----- Data extracts
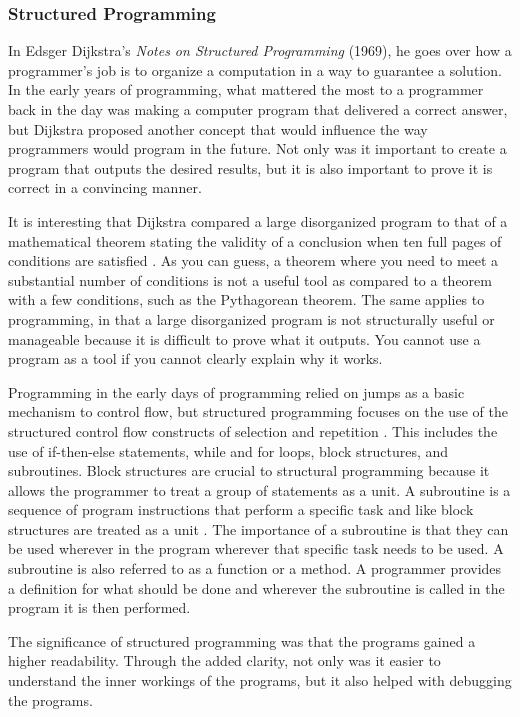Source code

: \documentclass{article}
\begin{document}
\subsubsection{Structured Programming}
In Edsger Dijkstra’s \textit{Notes on Structured Programming} (1969), he goes over how a programmer's job is to organize a computation in a way to guarantee a solution. In the early years of programming, what mattered the most to a programmer back in the day was making a computer program that delivered a correct answer, but Dijkstra proposed another concept that would influence the way programmers would program in the future. Not only was it important to create a program that outputs the desired results, but it is also important to prove it is correct in a convincing manner. 

\vspace{\baselineskip}
It is interesting that Dijkstra compared a large disorganized program to that of a mathematical theorem stating the validity of a conclusion when ten full pages of conditions are satisfied \cite{7}. As you can guess, a theorem where you need to meet a substantial number of conditions is not a useful tool as compared to a theorem with a few conditions, such as the Pythagorean theorem. The same applies to programming, in that a large disorganized program is not structurally useful or manageable because it is difficult to prove what it outputs. You cannot use a program as a tool if you cannot clearly explain why it works.

\vspace{\baselineskip}
Programming in the early days of programming relied on jumps as a basic mechanism to control flow, but structured programming focuses on the use of the structured control flow constructs of selection and repetition  \cite{8}. This includes the use of if-then-else statements, while and for loops, block structures, and subroutines. Block structures are crucial to structural programming because it allows the programmer to treat a group of statements as a unit. A subroutine is a sequence of program instructions that perform a specific task and like block structures are treated as a unit \cite{9}. The importance of a subroutine is that they can be used wherever in the program wherever that specific task needs to be used. A subroutine is also referred to as a function or a method. A programmer provides a definition for what should be done and wherever the subroutine is called in the program it is then performed. 

\vspace{\baselineskip}
The significance of structured programming was that the programs gained a higher readability. Through the added clarity, not only was it easier to understand the inner workings of the programs, but it also helped with debugging the programs.
\end{document}
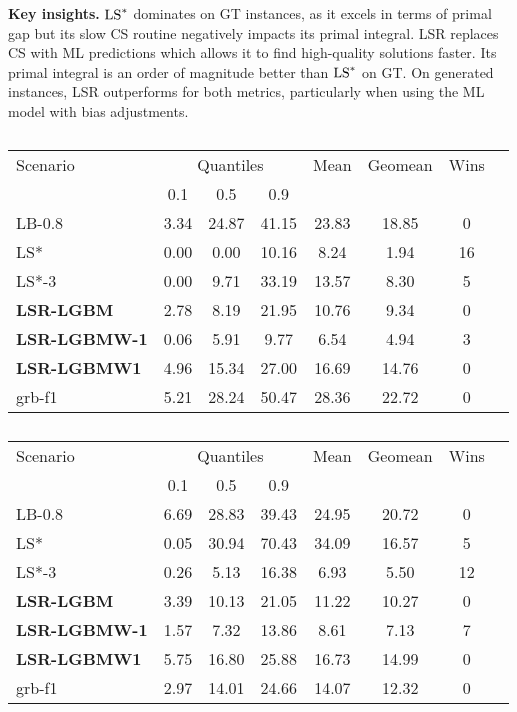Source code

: \documentclass[3p, authoryear, times, doubleblind]{elsarticle}
\begin{document}
{\textbf{Key insights.} $\text{LS}^*$ dominates on GT instances, as it excels in terms of primal gap but its slow CS routine negatively impacts its primal integral. LSR replaces CS with ML predictions which allows it to find high-quality solutions faster. Its primal integral is an order of magnitude better than $\text{LS}^*$ on GT. On generated instances, LSR outperforms for both metrics, particularly when using the ML model with bias adjustments. 

\begin{table}[h]
\centering
\caption{}
\label{tab:primal_gap_ml_GT_2-hour}
\begin{tabular}{lccccccc}
\toprule
{Scenario} & \multicolumn{3}{c}{Quantiles} & {Mean} & {Geomean} & {Wins} \\
{} & {0.1} & {0.5} & {0.9} & {} & {} & {} \\
\midrule
LB-0.8 & 3.34 & 24.87 & 41.15 & 23.83 & 18.85 & 0 \\
LS* & 0.00 & 0.00 & 10.16 & 8.24 & 1.94 & 16 \\
LS*-3 & 0.00 & 9.71 & 33.19 & 13.57 & 8.30 & 5 \\
\textbf{LSR-LGBM} & 2.78 & 8.19 & 21.95 & 10.76 & 9.34 & 0 \\
\textbf{LSR-LGBMW-1} & 0.06 & 5.91 & 9.77 & 6.54 & 4.94 & 3 \\
\textbf{LSR-LGBMW1} & 4.96 & 15.34 & 27.00 & 16.69 & 14.76 & 0 \\
grb-f1 & 5.21 & 28.24 & 50.47 & 28.36 & 22.72 & 0 \\
\bottomrule
\end{tabular}
\end{table}


\begin{table}[h]
\centering
\caption{}
\label{tab:primal_integral_ml_GT_2-hour}
\begin{tabular}{lccccccc}
\toprule
{Scenario} & \multicolumn{3}{c}{Quantiles} & {Mean} & {Geomean} & {Wins} \\
{} & {0.1} & {0.5} & {0.9} & {} & {} & {} \\
\midrule
LB-0.8 & 6.69 & 28.83 & 39.43 & 24.95 & 20.72 & 0 \\
LS* & 0.05 & 30.94 & 70.43 & 34.09 & 16.57 & 5 \\
LS*-3 & 0.26 & 5.13 & 16.38 & 6.93 & 5.50 & 12 \\
\textbf{LSR-LGBM} & 3.39 & 10.13 & 21.05 & 11.22 & 10.27 & 0 \\
\textbf{LSR-LGBMW-1} & 1.57 & 7.32 & 13.86 & 8.61 & 7.13 & 7 \\
\textbf{LSR-LGBMW1} & 5.75 & 16.80 & 25.88 & 16.73 & 14.99 & 0 \\
grb-f1 & 2.97 & 14.01 & 24.66 & 14.07 & 12.32 & 0 \\
\bottomrule
\end{tabular}
\end{table}


}
\end{document}

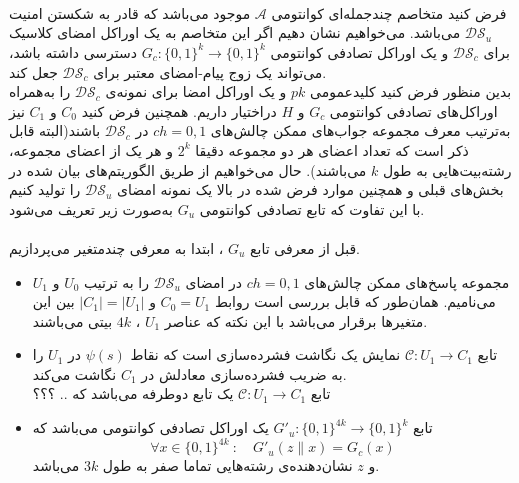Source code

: \\
\\
\\
فرض کنید متخاصم چندجمله‌ای کوانتومی
$\mathcal{A}$
موجود می‌باشد که قادر به شکستن امنیت
$\mathcal{DS}_u$
می‌باشد.
می‌خواهیم نشان دهیم اگر این متخاصم به  یک اوراکل امضای کلاسیک برای 
$\mathcal{DS}_c$
و یک اوراکل تصادفی کوانتومی 
$G_c : \{ 0,1 \}^k \rightarrow \{ 0,1\}^k$
دسترسی داشته باشد، می‌تواند
یک زوج پیام-امضای معتبر برای 
$\mathcal{DS}_c$
جعل کند.
\\
بدین منظور فرض کنید کلیدعمومی
$pk$
 و یک اوراکل امضا برای نمونه‌ی
$\mathcal{DS}_c$
 را به‌همراه اوراکل‌های تصادفی کوانتومی
$G_c$
و
$H$
دراختیار داریم. همچنین فرض کنید 
$C_0$
و
$C_1$
نیز به‌ترتیب معرف مجموعه جواب‌های ممکن چالش‌های
$ch=0,1$
در  
$\mathcal{DS}_c$
باشند(البته قابل ذکر است که تعداد اعضای هر دو مجموعه دقیقا
$2^k$ 
و هر یک از اعضای مجموعه، رشته‌بیت‌هایی به طول
$k$
می‌باشند). 
حال می‌خواهیم از طریق الگوریتم‌های بیان شده در بخش‌های قبلی و همچنین موارد فرض شده در بالا  یک نمونه امضای 
$\mathcal{DS}_u$
را تولید کنیم با این تفاوت که تابع تصادفی کوانتومی 
$G_u$
به‌صورت زیر تعریف می‌شود.
\\
\\
قبل از معرفی تابع 
$G_u$
، ابتدا به معرفی چندمتغیر می‌پردازیم.
\begin{itemize}
\item {
مجموعه پاسخ‌های ممکن چالش‌های
$ch=0,1$
در امضای
$\mathcal{DS}_u$
را به ‌ترتیب 
$U_0$
و
$U_1$
می‌نامیم. همان‌طور که قابل بررسی است روابط
$C_0 = U_1$
و
$|C_1| = |U_1|$
بین این متغیرها برقرار می‌باشد با این نکته که عناصر 
$U_1$
، 
$4k$
بیتی می‌باشند.
}

\item {
تابع 
$\mathcal{C} : U_1 \rightarrow C_1$
نمایش یک نگاشت فشرده‌سازی است که نقاط
$\psi(s)$
در
$U_1$
 را به ضریب فشرده‌سازی معادلش در
$C_1$
نگاشت می‌کند.
\\
تابع
$\mathcal{C} : U_1 \rightarrow C_1$
یک تابع دوطرفه می‌باشد که .. ؟؟؟
}

\item {
تابع
$G'_u : \{0,1\}^{4k} \rightarrow \{0,1\}^k$
یک اوراکل تصادفی کوانتومی می‌باشد که 
$$ \forall x \in \{0,1\}^{4k}~: \quad G'_u(z \parallel x) = G_c(x)  $$
و 
$z$
نشان‌دهنده‌ی رشته‌هایی تماما صفر به‌ طول
$3k$
می‌باشد.
}
\end{itemize}~

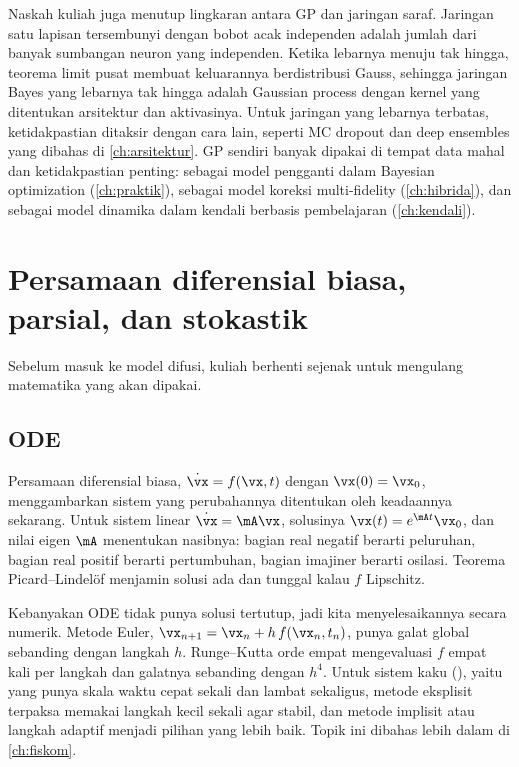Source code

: Naskah kuliah juga menutup lingkaran antara GP dan jaringan saraf. Jaringan satu lapisan tersembunyi dengan bobot acak independen adalah
jumlah dari banyak sumbangan neuron yang independen. Ketika lebarnya menuju tak hingga, teorema limit pusat membuat keluarannya
berdistribusi Gauss, sehingga jaringan Bayes yang lebarnya tak hingga adalah Gaussian process dengan kernel yang ditentukan arsitektur
dan aktivasinya. Untuk jaringan yang lebarnya terbatas, ketidakpastian ditaksir dengan cara lain, seperti MC dropout dan deep ensembles
yang dibahas di \cref{ch:arsitektur}. GP sendiri banyak dipakai di tempat data mahal dan ketidakpastian penting: sebagai model pengganti
dalam Bayesian optimization (\cref{ch:praktik}), sebagai model koreksi multi-fidelity (\cref{ch:hibrida}), dan sebagai model dinamika
dalam kendali berbasis pembelajaran (\cref{ch:kendali}).

\section{Persamaan diferensial biasa, parsial, dan stokastik}

Sebelum masuk ke model difusi, kuliah berhenti sejenak untuk mengulang matematika yang akan dipakai.

\subsection{ODE}

Persamaan diferensial biasa, $\dot{\vx}=f(\vx,t)$ dengan $\vx(0)=\vx_0$, menggambarkan sistem yang
perubahannya ditentukan oleh keadaannya sekarang. Untuk sistem linear $\dot{\vx}=\mA\vx$, solusinya
$\vx(t)=e^{\mA t}\vx_0$, dan nilai eigen $\mA$ menentukan nasibnya: bagian real negatif berarti
peluruhan, bagian real positif berarti pertumbuhan, bagian imajiner berarti osilasi. Teorema
Picard--Lindelöf menjamin solusi ada dan tunggal kalau $f$ Lipschitz.

Kebanyakan ODE tidak punya solusi tertutup, jadi kita menyelesaikannya secara numerik. Metode Euler,
$\vx_{n+1}=\vx_n+h\,f(\vx_n,t_n)$, punya galat global sebanding dengan langkah $h$. Runge--Kutta orde
empat mengevaluasi $f$ empat kali per langkah dan galatnya sebanding dengan $h^4$. Untuk sistem kaku
(), yaitu yang punya skala waktu cepat sekali dan lambat sekaligus, metode
eksplisit terpaksa memakai langkah kecil sekali agar stabil, dan metode implisit atau langkah
adaptif menjadi pilihan yang lebih baik. Topik ini dibahas lebih dalam di \cref{ch:fiskom}.

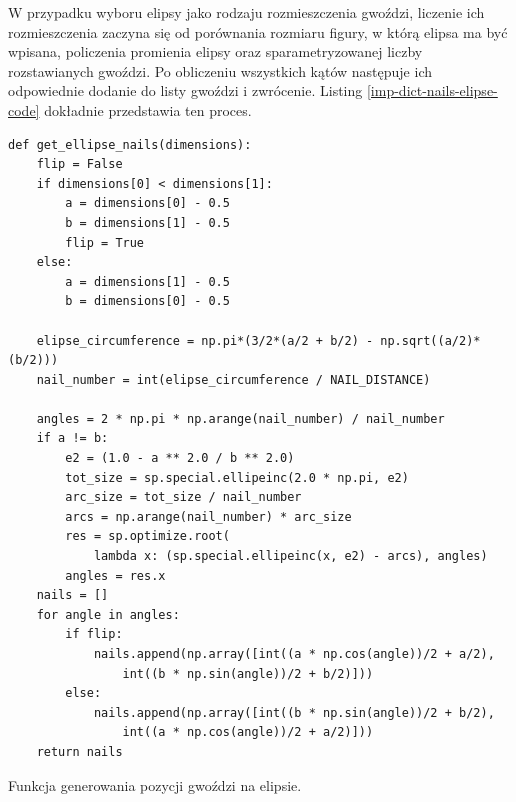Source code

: \documentclass[a4paper, 12pt, polish, twoside]{extreport}
\begin{document}
        W przypadku wyboru elipsy jako rodzaju rozmieszczenia gwoździ, liczenie ich rozmieszczenia zaczyna się od porównania rozmiaru figury, w którą elipsa ma być wpisana, policzenia promienia elipsy oraz sparametryzowanej liczby rozstawianych gwoździ. Po obliczeniu wszystkich kątów następuje ich odpowiednie dodanie do listy gwoździ i zwrócenie. Listing \ref{imp-dict-nails-elipse-code} dokładnie przedstawia ten proces.
        \begin{code}[H]
        \begin{verbatim}
def get_ellipse_nails(dimensions):
    flip = False
    if dimensions[0] < dimensions[1]:
        a = dimensions[0] - 0.5
        b = dimensions[1] - 0.5
        flip = True
    else:
        a = dimensions[1] - 0.5
        b = dimensions[0] - 0.5

    elipse_circumference = np.pi*(3/2*(a/2 + b/2) - np.sqrt((a/2)*(b/2)))
    nail_number = int(elipse_circumference / NAIL_DISTANCE)

    angles = 2 * np.pi * np.arange(nail_number) / nail_number
    if a != b:
        e2 = (1.0 - a ** 2.0 / b ** 2.0)
        tot_size = sp.special.ellipeinc(2.0 * np.pi, e2)
        arc_size = tot_size / nail_number
        arcs = np.arange(nail_number) * arc_size
        res = sp.optimize.root(
            lambda x: (sp.special.ellipeinc(x, e2) - arcs), angles)
        angles = res.x 
    nails = []
    for angle in angles:
        if flip:
            nails.append(np.array([int((a * np.cos(angle))/2 + a/2), 
                int((b * np.sin(angle))/2 + b/2)]))
        else:
            nails.append(np.array([int((b * np.sin(angle))/2 + b/2), 
                int((a * np.cos(angle))/2 + a/2)]))
    return nails
        \end{verbatim}
        \caption{Funkcja generowania pozycji gwoździ na elipsie.}
        \label{imp-dict-nails-elipse-code}
        \end{code}
        
\end{document}
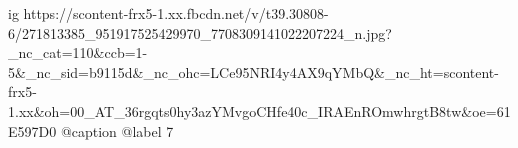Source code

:  
 
 
 
 

\ifcmt
  ig https://scontent-frx5-1.xx.fbcdn.net/v/t39.30808-6/271813385_951917525429970_7708309141022207224_n.jpg?_nc_cat=110&ccb=1-5&_nc_sid=b9115d&_nc_ohc=LCe95NRI4y4AX9qYMbQ&_nc_ht=scontent-frx5-1.xx&oh=00_AT_36rgqts0hy3azYMvgoCHfe40c_IRAEnROmwhrgtB8tw&oe=61E597D0
  @caption @label 7
\fi
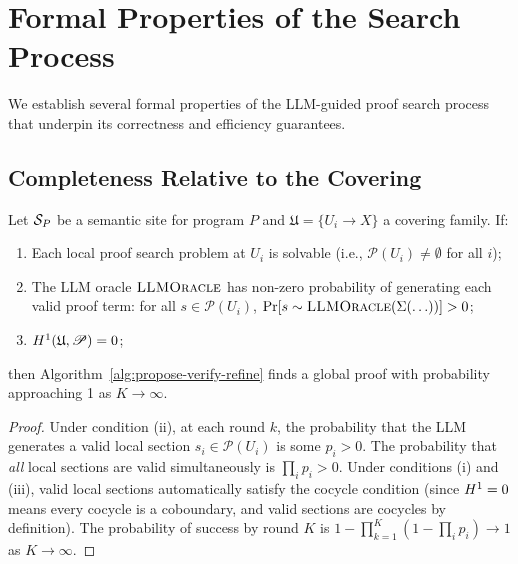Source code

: \documentclass[11pt]{article}
\newcommand{\LLMOracle}{\textsc{LLMOracle}}
\newcommand{\PromptStrat}{\Sigma}
\newcommand{\ProofSheaf}{\mathscr{P}}
\begin{document}
\section{Formal Properties of the Search Process}\label{sec:formal-props}

We establish several formal properties of the LLM-guided proof search
process that underpin its correctness and efficiency guarantees.

\subsection{Completeness Relative to the Covering}\label{subsec:completeness}

\begin{theorem}\label{thm:completeness}
Let $\Site_P$ be a semantic site for program $P$ and
$\mathfrak{U} = \{U_i \to X\}$ a covering family.  If:
\begin{enumerate}[label=(\roman*)]
  \item Each local proof search problem at $U_i$ is solvable (i.e.,
    $\ProofSheaf(U_i) \neq \emptyset$ for all $i$);
  \item The LLM oracle $\LLMOracle$ has non-zero probability of
    generating each valid proof term: for all $s \in \ProofSheaf(U_i)$,
    $\Pr[s \sim \LLMOracle(\PromptStrat(\ldots))] > 0$;
  \item $\Hcoh{1}(\mathfrak{U}, \ProofSheaf) = 0$;
\end{enumerate}
then Algorithm~\ref{alg:propose-verify-refine} finds a global proof
with probability approaching 1 as $K \to \infty$.
\end{theorem}

\begin{proof}
Under condition (ii), at each round $k$, the probability that the LLM
generates a valid local section $s_i \in \ProofSheaf(U_i)$ is some
$p_i > 0$.  The probability that \emph{all} local sections are valid
simultaneously is $\prod_i p_i > 0$.  Under conditions (i) and (iii),
valid local sections automatically satisfy the cocycle condition (since
$\Hcoh{1} = 0$ means every cocycle is a coboundary, and valid sections
are cocycles by definition).  The probability of success by round $K$
is $1 - \prod_{k=1}^{K}(1 - \prod_i p_i) \to 1$ as $K \to \infty$.
\end{proof}
\end{document}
----------
* What to work on *
Set down exactly the lines from the one that contains "are cocycles by" to the final line above, both included, and nothing more.

* Solution for this exercise *
are cocycles by definition).  The probability of success by round $K$
is $1 - \prod_{k=1}^{K}(1 - \prod_i p_i) \to 1$ as $K \to \infty$.
\end{proof}
\end{document}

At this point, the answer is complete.